Large datasets on the Hasura console
1. Track a large number of tables and relationships from console
2. Postgres catalog query optimizations
Problem:
- Catalog query was slow for large schemas
- It affected Console loading time
- Related issue:
const runSql = `
SELECT
COALESCE(Json_agg(Row_to_json(info)), '[]' :: json) AS tables
FROM (
SELECT
pgn.nspname as table_schema,
pgc.relname as table_name,
case
when pgc.relkind = 'r' then 'TABLE'
when pgc.relkind = 'f' then 'FOREIGN TABLE'
when pgc.relkind = 'v' then 'VIEW'
when pgc.relkind = 'm' then 'MATERIALIZED VIEW'
when pgc.relkind = 'p' then 'PARTITIONED TABLE'
end as table_type,
obj_description(pgc.oid) AS comment,
COALESCE(json_agg(DISTINCT row_to_json(isc) :: jsonb || jsonb_build_object('comment', col_description(pga.attrelid, pga.attnum))) filter (WHERE isc.column_name IS NOT NULL), '[]' :: json) AS columns,
COALESCE(json_agg(DISTINCT row_to_json(ist) :: jsonb || jsonb_build_object('comment', obj_description(pgt.oid))) filter (WHERE ist.trigger_name IS NOT NULL), '[]' :: json) AS triggers,
row_to_json(isv) AS view_info
FROM pg_class as pgc
INNER JOIN pg_namespace as pgn
ON pgc.relnamespace = pgn.oid
/* columns */
/* This is a simplified version of how information_schema.columns was
** implemented in postgres 9.5, but modified to support materialized
** views.
*/
LEFT OUTER JOIN pg_attribute AS pga
ON pga.attrelid = pgc.oid
LEFT OUTER JOIN (
SELECT
current_database() AS table_catalog,
nc.nspname AS table_schema,
c.relname AS table_name,
a.attname AS column_name,
a.attnum AS ordinal_position,
pg_get_expr(ad.adbin, ad.adrelid) AS column_default,
CASE WHEN a.attnotnull OR (t.typtype = 'd' AND t.typnotnull) THEN 'NO' ELSE 'YES' END AS is_nullable,
CASE WHEN t.typtype = 'd' THEN
CASE WHEN bt.typelem <> 0 AND bt.typlen = -1 THEN 'ARRAY'
WHEN nbt.nspname = 'pg_catalog' THEN format_type(t.typbasetype, null)
ELSE 'USER-DEFINED' END
ELSE
CASE WHEN t.typelem <> 0 AND t.typlen = -1 THEN 'ARRAY'
WHEN nt.nspname = 'pg_catalog' THEN format_type(a.atttypid, null)
ELSE 'USER-DEFINED' END
END AS data_type,
CASE WHEN nco.nspname IS NOT NULL THEN current_database() END AS collation_catalog,
nco.nspname AS collation_schema,
co.collname AS collation_name,
CASE WHEN t.typtype = 'd' THEN current_database() ELSE null END AS domain_catalog,
CASE WHEN t.typtype = 'd' THEN nt.nspname ELSE null END AS domain_schema,
CASE WHEN t.typtype = 'd' THEN t.typname ELSE null END AS domain_name,
current_database() AS udt_catalog,
coalesce(nbt.nspname, nt.nspname) AS udt_schema,
coalesce(bt.typname, t.typname) AS udt_name,
a.attnum AS dtd_identifier,
CASE WHEN c.relkind = 'r' OR
(c.relkind IN ('v', 'f', 'p') AND
pg_column_is_updatable(c.oid, a.attnum, false))
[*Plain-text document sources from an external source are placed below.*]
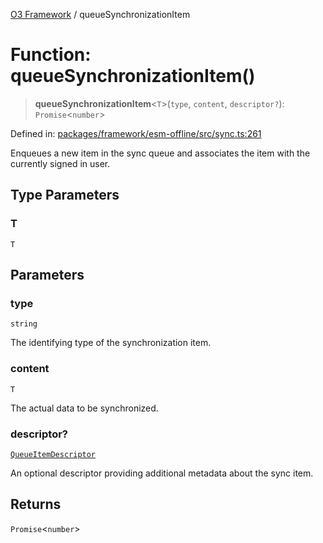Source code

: [O3 Framework](../API.md) / queueSynchronizationItem

# Function: queueSynchronizationItem()

> **queueSynchronizationItem**\<`T`\>(`type`, `content`, `descriptor?`): `Promise`\<`number`\>

Defined in: [packages/framework/esm-offline/src/sync.ts:261](https://github.com/habeshabro/openmrs-esm-core/blob/main/packages/framework/esm-offline/src/sync.ts#L261)

Enqueues a new item in the sync queue and associates the item with the currently signed in user.

## Type Parameters

### T

`T`

## Parameters

### type

`string`

The identifying type of the synchronization item.

### content

`T`

The actual data to be synchronized.

### descriptor?

[`QueueItemDescriptor`](../interfaces/QueueItemDescriptor.md)

An optional descriptor providing additional metadata about the sync item.

## Returns

`Promise`\<`number`\>

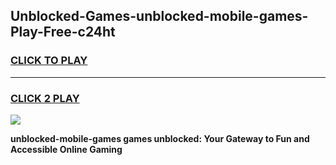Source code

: 
## Unblocked-Games-unblocked-mobile-games-Play-Free-c24ht
<h3>
<a href="https://premium76.site?title=unblocked-mobile-games&ref=21A">CLICK TO PLAY</a></h3>
<hr>

<h3>
<a href="https://premium76.site?title=unblocked-mobile-games&ref=21A">CLICK 2 PLAY</a>
  
</h3>

<a href="https://premium76.site?title=unblocked-mobile-games&ref=21A"><img src="https://clearcache.store/games.png"></a>


**unblocked-mobile-games games unblocked: Your Gateway to Fun and Accessible Online Gaming**
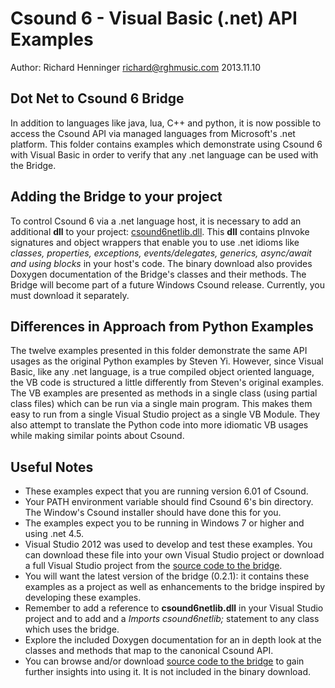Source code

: # Csound 6 - Visual Basic (.net) API Examples
Author: Richard Henninger <richard@rghmusic.com> 
2013.11.10

## Dot Net to Csound 6 Bridge
In addition to languages like java, lua, C++ and python, it is now possible to access the Csound API via managed languages from Microsoft's .net platform.  This folder contains examples which demonstrate using Csound 6 with Visual Basic in order to verify that any .net language can be used with the Bridge.  

## Adding the Bridge to your project 
To control Csound 6 via a .net language host, it is necessary to add an additional **dll** to your project: [csound6netlib.dll](http://csound6net.codeplex.com).  This **dll** contains pInvoke signatures and object wrappers that enable you to use .net idioms like *classes, properties, exceptions, events/delegates, generics, async/await and using blocks* in your host's code.  The binary download also provides Doxygen documentation of the Bridge's classes and their methods.  The Bridge will become part of a future Windows Csound release.  Currently, you must download it separately.

## Differences in Approach from Python Examples
The twelve examples presented in this folder demonstrate the same API usages as the original Python examples by Steven Yi.  However, since Visual Basic, like any .net language, is a true compiled object oriented language, the VB code is structured a little differently from Steven's original examples.  The VB examples are presented as methods in a single class (using partial class files) which can be run via a single main program.  This makes them easy to run from a single Visual Studio project as a single VB Module.  They also attempt to translate the Python code into more idiomatic VB usages while making similar points about Csound.


## Useful Notes

* These examples expect that you are running version 6.01 of Csound.
* Your PATH environment variable should find Csound 6's bin directory. The Window's Csound installer should have done this for you.
* The examples expect you to be running in Windows 7 or higher and using .net 4.5.
* Visual Studio 2012 was used to develop and test these examples.  You can download these file into your own Visual Studio project or download a full Visual Studio project from the [source code to the bridge](http://csound6net.codeplex.com/SourceControl/latest).
* You will want the latest version of the bridge (0.2.1): it contains these examples as a project as well as enhancements to the bridge inspired by developing these examples. 
* Remember to add a reference to **csound6netlib.dll** in your Visual Studio project and to add and a *Imports csound6netlib;* statement to any class which uses the bridge.
* Explore the included Doxygen documentation for an in depth look at the classes and methods that map to the canonical Csound API.
* You can browse and/or download [source code to the bridge](https://csound6net.codeplex.com/SourceControl/latest#CsoundNetLib/csoundAPI_Examples/csoundAPI_Examples.cs) to gain further insights into using it.  It is not included in the binary download.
THEN 'YES' ELSE 'NO' END AS is_updatable
FROM (pg_attribute a LEFT JOIN pg_attrdef ad ON attrelid = adrelid AND attnum = adnum)
JOIN (pg_class c JOIN pg_namespace nc ON (c.relnamespace = nc.oid)) ON a.attrelid = c.oid
JOIN (pg_type t JOIN pg_namespace nt ON (t.typnamespace = nt.oid)) ON a.atttypid = t.oid
LEFT JOIN (pg_type bt JOIN pg_namespace nbt ON (bt.typnamespace = nbt.oid))
ON (t.typtype = 'd' AND t.typbasetype = bt.oid)
LEFT JOIN (pg_collation co JOIN pg_namespace nco ON (co.collnamespace = nco.oid))
ON a.attcollation = co.oid AND (nco.nspname, co.collname) <> ('pg_catalog', 'default')
WHERE (NOT pg_is_other_temp_schema(nc.oid))
AND a.attnum > 0 AND NOT a.attisdropped AND c.relkind in ('r', 'v', 'm', 'f', 'p')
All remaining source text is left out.